┌────────

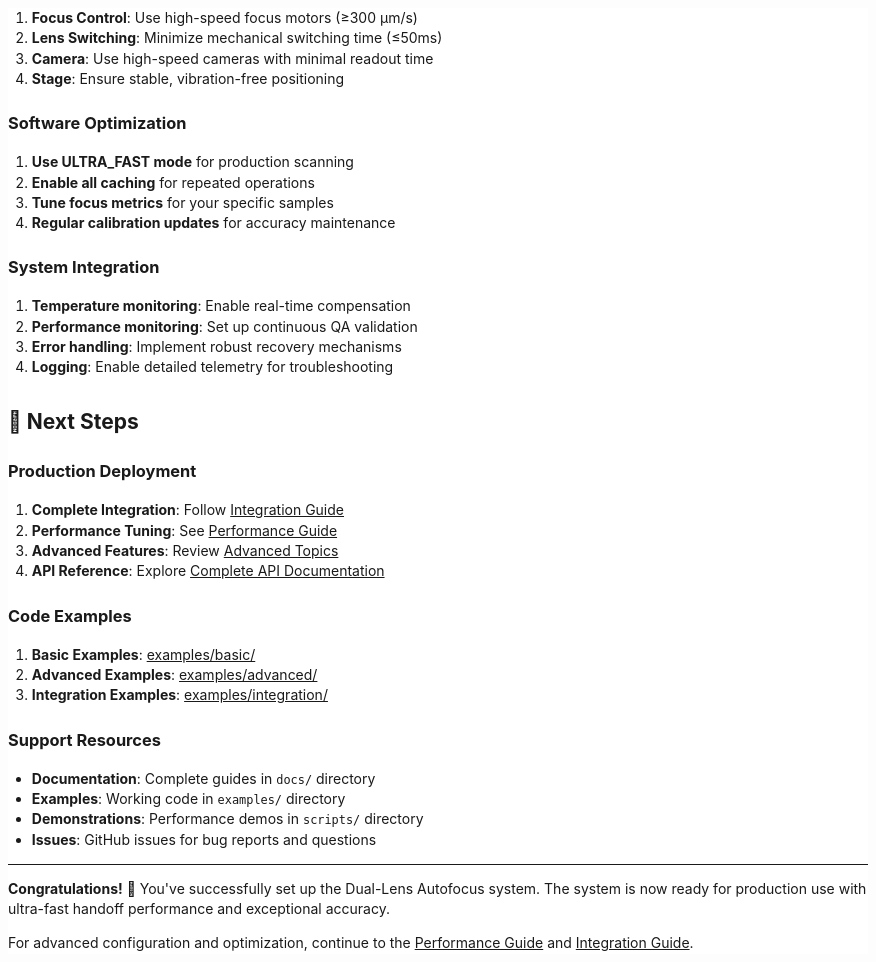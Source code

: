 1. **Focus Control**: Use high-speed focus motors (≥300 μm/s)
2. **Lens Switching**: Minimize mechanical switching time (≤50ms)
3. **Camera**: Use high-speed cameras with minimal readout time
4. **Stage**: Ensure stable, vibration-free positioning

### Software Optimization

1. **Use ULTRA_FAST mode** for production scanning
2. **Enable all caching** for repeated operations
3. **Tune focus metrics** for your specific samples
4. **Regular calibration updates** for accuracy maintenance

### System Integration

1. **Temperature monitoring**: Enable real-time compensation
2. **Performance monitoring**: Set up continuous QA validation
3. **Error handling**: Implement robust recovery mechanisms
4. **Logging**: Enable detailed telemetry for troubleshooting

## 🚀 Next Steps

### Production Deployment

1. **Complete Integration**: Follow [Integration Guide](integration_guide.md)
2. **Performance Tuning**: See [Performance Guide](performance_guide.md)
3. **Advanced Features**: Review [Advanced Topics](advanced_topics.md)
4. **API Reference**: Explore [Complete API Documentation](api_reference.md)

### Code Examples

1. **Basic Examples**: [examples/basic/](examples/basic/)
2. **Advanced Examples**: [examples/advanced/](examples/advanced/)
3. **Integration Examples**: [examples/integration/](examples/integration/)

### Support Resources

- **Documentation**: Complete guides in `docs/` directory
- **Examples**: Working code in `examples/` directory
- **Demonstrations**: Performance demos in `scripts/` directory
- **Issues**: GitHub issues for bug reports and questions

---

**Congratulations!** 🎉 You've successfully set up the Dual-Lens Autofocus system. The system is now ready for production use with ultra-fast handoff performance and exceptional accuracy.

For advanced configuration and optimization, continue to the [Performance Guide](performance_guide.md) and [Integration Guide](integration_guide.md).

└────────
┌────────

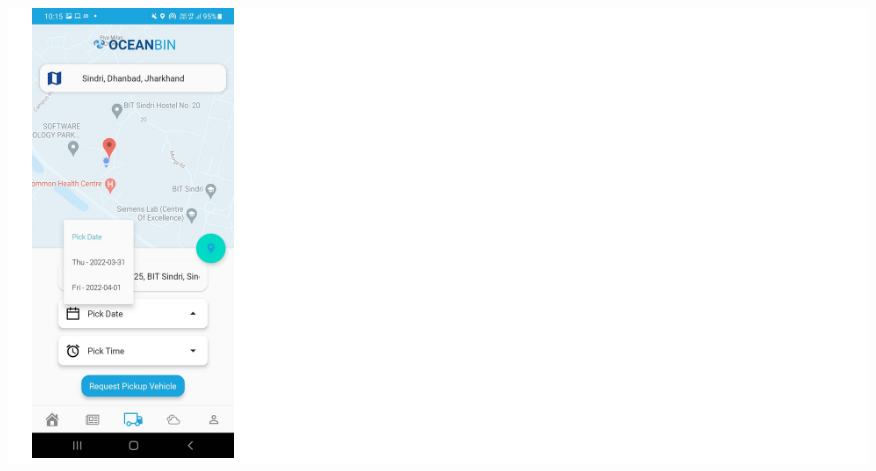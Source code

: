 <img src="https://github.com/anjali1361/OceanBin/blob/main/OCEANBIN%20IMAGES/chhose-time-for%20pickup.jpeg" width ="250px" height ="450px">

└────────
┌────────

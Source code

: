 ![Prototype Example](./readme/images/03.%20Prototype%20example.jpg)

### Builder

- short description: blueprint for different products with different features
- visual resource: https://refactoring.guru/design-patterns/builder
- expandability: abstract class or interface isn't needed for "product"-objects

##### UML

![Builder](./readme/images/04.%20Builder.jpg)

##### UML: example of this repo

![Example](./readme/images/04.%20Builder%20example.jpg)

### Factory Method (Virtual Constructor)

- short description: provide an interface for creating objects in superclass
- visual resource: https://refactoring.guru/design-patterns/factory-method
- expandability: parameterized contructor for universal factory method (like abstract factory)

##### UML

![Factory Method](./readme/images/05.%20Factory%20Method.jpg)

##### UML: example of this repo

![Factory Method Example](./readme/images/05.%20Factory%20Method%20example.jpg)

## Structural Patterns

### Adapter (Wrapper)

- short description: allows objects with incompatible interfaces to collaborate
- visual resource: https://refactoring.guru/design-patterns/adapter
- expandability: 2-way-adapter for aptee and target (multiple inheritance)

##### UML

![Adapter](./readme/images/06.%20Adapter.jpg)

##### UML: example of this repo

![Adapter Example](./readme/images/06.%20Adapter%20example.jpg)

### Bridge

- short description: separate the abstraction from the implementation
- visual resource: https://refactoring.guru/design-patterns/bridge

└────────

▶ **Exercise goal**: Above are the records; from them, give again exactly the lines from the one containing "3. **Camera**: Use" through the one containing "### Production Deployment", both included.

▶ **Result**:
3. **Camera**: Use high-speed cameras with minimal readout time
4. **Stage**: Ensure stable, vibration-free positioning

### Software Optimization

1. **Use ULTRA_FAST mode** for production scanning
2. **Enable all caching** for repeated operations
3. **Tune focus metrics** for your specific samples
4. **Regular calibration updates** for accuracy maintenance

### System Integration

1. **Temperature monitoring**: Enable real-time compensation
2. **Performance monitoring**: Set up continuous QA validation
3. **Error handling**: Implement robust recovery mechanisms
4. **Logging**: Enable detailed telemetry for troubleshooting

## 🚀 Next Steps

### Production Deployment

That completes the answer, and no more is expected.